[TRY IT]:
Pictures aside, the data must be reproduced exactly.

[RECORDS TO PROCESS]:

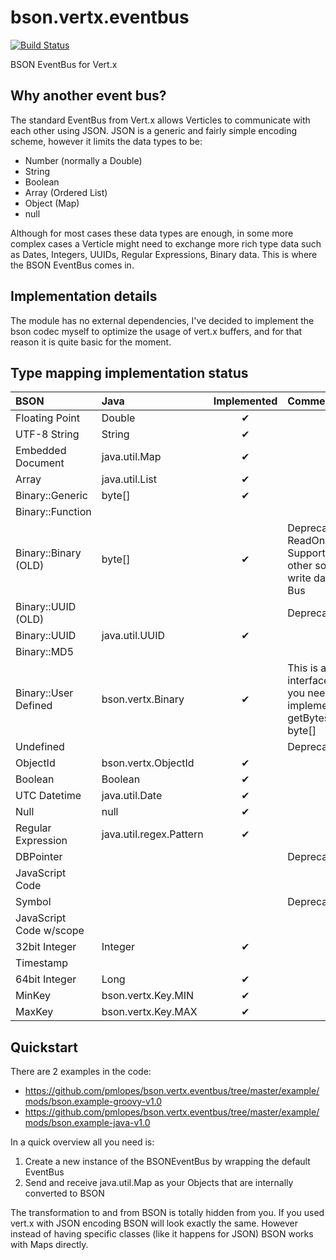 bson.vertx.eventbus
===================
[![Build Status](https://travis-ci.org/pmlopes/bson.vertx.eventbus.png)](https://travis-ci.org/pmlopes/bson.vertx.eventbus)

BSON EventBus for Vert.x

Why another event bus?
----------------------
The standard EventBus from Vert.x allows Verticles to communicate with each other using JSON. JSON is a generic and fairly
simple encoding scheme, however it limits the data types to be:

* Number (normally a Double)
* String
* Boolean
* Array (Ordered List)
* Object (Map)
* null

Although for most cases these data types are enough, in some more complex cases a Verticle might need to exchange more
rich type data such as Dates, Integers, UUIDs, Regular Expressions, Binary data. This is where the BSON EventBus comes in.

Implementation details
----------------------
The module has no external dependencies, I've decided to implement the bson codec myself to optimize the usage of vert.x
buffers, and for that reason it is quite basic for the moment.

Type mapping implementation status
----------------------------------

| BSON | Java | Implemented | Comments |
|:-----|:-----|:-----------:|:---------|
| Floating Point | Double | ✔ |  |
| UTF-8 String | String | ✔ |  |
| Embedded Document | java.util.Map | ✔ |  |
| Array | java.util.List | ✔ |  |
| Binary::Generic | byte[] | ✔ |  |
| Binary::Function | | |  |
| Binary::Binary (OLD) | byte[] | ✔ | Deprecated/Only ReadOnly Support (when other sources write data to the Bus |
| Binary::UUID (OLD) | | | Deprecated |
| Binary::UUID | java.util.UUID | ✔ |  |
| Binary::MD5 | | |  |
| Binary::User Defined | bson.vertx.Binary | ✔ | This is a interface that you need to implement getBytes() : byte[] |
| Undefined | | | Deprecated |
| ObjectId | bson.vertx.ObjectId | ✔ |  |
| Boolean | Boolean | ✔ |  |
| UTC Datetime | java.util.Date | ✔ |  |
| Null | null | ✔ |  |
| Regular Expression | java.util.regex.Pattern | ✔ |  |
| DBPointer | | | Deprecated |
| JavaScript Code | | |  |
| Symbol | | | Deprecated |
| JavaScript Code w/scope | | | |
| 32bit Integer | Integer | ✔ | |
| Timestamp | | |  |
| 64bit Integer | Long | ✔ |  |
| MinKey | bson.vertx.Key.MIN | ✔ |  |
| MaxKey | bson.vertx.Key.MAX | ✔ |  |

Quickstart
----------
There are 2 examples in the code:

* https://github.com/pmlopes/bson.vertx.eventbus/tree/master/example/mods/bson.example-groovy-v1.0
* https://github.com/pmlopes/bson.vertx.eventbus/tree/master/example/mods/bson.example-java-v1.0

In a quick overview all you need is:

1. Create a new instance of the BSONEventBus by wrapping the default EventBus
2. Send and receive java.util.Map as your Objects that are internally converted to BSON

The transformation to and from BSON is totally hidden from you. If you used vert.x with JSON encoding BSON will look
exactly the same. However instead of having specific classes (like it happens for JSON) BSON works with Maps directly.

[RESULT]:
 bson.vertx.eventbus
===================
[![Build Status](https://travis-ci.org/pmlopes/bson.vertx.eventbus.png)](https://travis-ci.org/pmlopes/bson.vertx.eventbus)

BSON EventBus for Vert.x

Why another event bus?
----------------------
The standard EventBus from Vert.x allows Verticles to communicate with each other using JSON. JSON is a generic and fairly
simple encoding scheme, however it limits the data types to be:

* Number (normally a Double)
* String
* Boolean
* Array (Ordered List)
* Object (Map)
* null

Although for most cases these data types are enough, in some more complex cases a Verticle might need to exchange more
rich type data such as Dates, Integers, UUIDs, Regular Expressions, Binary data. This is where the BSON EventBus comes in.

Implementation details
----------------------
The module has no external dependencies, I've decided to implement the bson codec myself to optimize the usage of vert.x
buffers, and for that reason it is quite basic for the moment.

Type mapping implementation status
----------------------------------

| BSON | Java | Implemented | Comments |
|:-----|:-----|:-----------:|:---------|
| Floating Point | Double | ✔ |  |
| UTF-8 String | String | ✔ |  |
| Embedded Document | java.util.Map | ✔ |  |
| Array | java.util.List | ✔ |  |
| Binary::Generic | byte[] | ✔ |  |
| Binary::Function | | |  |
| Binary::Binary (OLD) | byte[] | ✔ | Deprecated/Only ReadOnly Support (when other sources write data to the Bus |
| Binary::UUID (OLD) | | | Deprecated |
| Binary::UUID | java.util.UUID | ✔ |  |
| Binary::MD5 | | |  |
| Binary::User Defined | bson.vertx.Binary | ✔ | This is a interface that you need to implement getBytes() : byte[] |
| Undefined | | | Deprecated |
| ObjectId | bson.vertx.ObjectId | ✔ |  |
| Boolean | Boolean | ✔ |  |
| UTC Datetime | java.util.Date | ✔ |  |
| Null | null | ✔ |  |
| Regular Expression | java.util.regex.Pattern | ✔ |  |
| DBPointer | | | Deprecated |
| JavaScript Code | | |  |
| Symbol | | | Deprecated |
| JavaScript Code w/scope | | | |
| 32bit Integer | Integer | ✔ | |
| Timestamp | | |  |
| 64bit Integer | Long | ✔ |  |
| MinKey | bson.vertx.Key.MIN | ✔ |  |
| MaxKey | bson.vertx.Key.MAX | ✔ |  |

Quickstart
----------
There are 2 examples in the code:

* https://github.com/pmlopes/bson.vertx.eventbus/tree/master/example/mods/bson.example-groovy-v1.0
* https://github.com/pmlopes/bson.vertx.eventbus/tree/master/example/mods/bson.example-java-v1.0

In a quick overview all you need is:

1. Create a new instance of the BSONEventBus by wrapping the default EventBus
2. Send and receive java.util.Map as your Objects that are internally converted to BSON

The transformation to and from BSON is totally hidden from you. If you used vert.x with JSON encoding BSON will look
exactly the same. However instead of having specific classes (like it happens for JSON) BSON works with Maps directly.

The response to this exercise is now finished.